Lines from the top of the entries through the line that has "I_k$. On the" must be duplicated exactly, and no others.

Materials provided:
--------------------------------------------------

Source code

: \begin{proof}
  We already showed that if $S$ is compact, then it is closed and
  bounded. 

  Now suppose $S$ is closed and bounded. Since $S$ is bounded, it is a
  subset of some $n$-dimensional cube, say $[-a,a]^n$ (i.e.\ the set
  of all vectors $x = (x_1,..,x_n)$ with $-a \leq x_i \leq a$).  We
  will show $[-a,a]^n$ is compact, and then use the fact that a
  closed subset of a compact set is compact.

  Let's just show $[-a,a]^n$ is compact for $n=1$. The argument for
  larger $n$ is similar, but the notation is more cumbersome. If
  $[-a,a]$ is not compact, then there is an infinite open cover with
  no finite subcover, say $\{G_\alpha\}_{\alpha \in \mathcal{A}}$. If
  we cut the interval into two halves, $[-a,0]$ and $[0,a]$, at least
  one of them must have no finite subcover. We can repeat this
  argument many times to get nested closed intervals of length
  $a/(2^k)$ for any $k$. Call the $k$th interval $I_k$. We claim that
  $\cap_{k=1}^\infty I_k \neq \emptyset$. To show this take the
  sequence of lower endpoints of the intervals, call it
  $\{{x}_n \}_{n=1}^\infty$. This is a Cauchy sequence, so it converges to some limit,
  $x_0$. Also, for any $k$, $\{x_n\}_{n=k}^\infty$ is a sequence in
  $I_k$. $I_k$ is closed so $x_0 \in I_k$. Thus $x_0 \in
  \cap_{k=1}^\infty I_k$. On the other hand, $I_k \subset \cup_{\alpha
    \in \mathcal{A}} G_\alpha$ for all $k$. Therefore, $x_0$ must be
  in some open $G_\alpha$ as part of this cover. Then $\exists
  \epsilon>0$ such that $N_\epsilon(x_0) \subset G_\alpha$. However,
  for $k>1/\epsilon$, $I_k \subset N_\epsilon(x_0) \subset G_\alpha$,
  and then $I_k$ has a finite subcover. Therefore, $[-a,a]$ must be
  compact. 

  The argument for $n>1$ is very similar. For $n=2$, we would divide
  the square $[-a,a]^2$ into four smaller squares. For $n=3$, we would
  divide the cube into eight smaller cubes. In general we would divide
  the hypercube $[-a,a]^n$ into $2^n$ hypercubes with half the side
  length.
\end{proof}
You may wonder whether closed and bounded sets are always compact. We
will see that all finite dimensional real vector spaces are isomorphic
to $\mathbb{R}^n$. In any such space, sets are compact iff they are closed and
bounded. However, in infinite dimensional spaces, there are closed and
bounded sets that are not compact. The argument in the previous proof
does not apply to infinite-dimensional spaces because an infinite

--------------------------------------------------

Written response:
Source code

: \begin{proof}
  We already showed that if $S$ is compact, then it is closed and
  bounded. 

  Now suppose $S$ is closed and bounded. Since $S$ is bounded, it is a
  subset of some $n$-dimensional cube, say $[-a,a]^n$ (i.e.\ the set
  of all vectors $x = (x_1,..,x_n)$ with $-a \leq x_i \leq a$).  We
  will show $[-a,a]^n$ is compact, and then use the fact that a
  closed subset of a compact set is compact.

  Let's just show $[-a,a]^n$ is compact for $n=1$. The argument for
  larger $n$ is similar, but the notation is more cumbersome. If
  $[-a,a]$ is not compact, then there is an infinite open cover with
  no finite subcover, say $\{G_\alpha\}_{\alpha \in \mathcal{A}}$. If
  we cut the interval into two halves, $[-a,0]$ and $[0,a]$, at least
  one of them must have no finite subcover. We can repeat this
  argument many times to get nested closed intervals of length
  $a/(2^k)$ for any $k$. Call the $k$th interval $I_k$. We claim that
  $\cap_{k=1}^\infty I_k \neq \emptyset$. To show this take the
  sequence of lower endpoints of the intervals, call it
  $\{{x}_n \}_{n=1}^\infty$. This is a Cauchy sequence, so it converges to some limit,
  $x_0$. Also, for any $k$, $\{x_n\}_{n=k}^\infty$ is a sequence in
  $I_k$. $I_k$ is closed so $x_0 \in I_k$. Thus $x_0 \in
  \cap_{k=1}^\infty I_k$. On the other hand, $I_k \subset \cup_{\alpha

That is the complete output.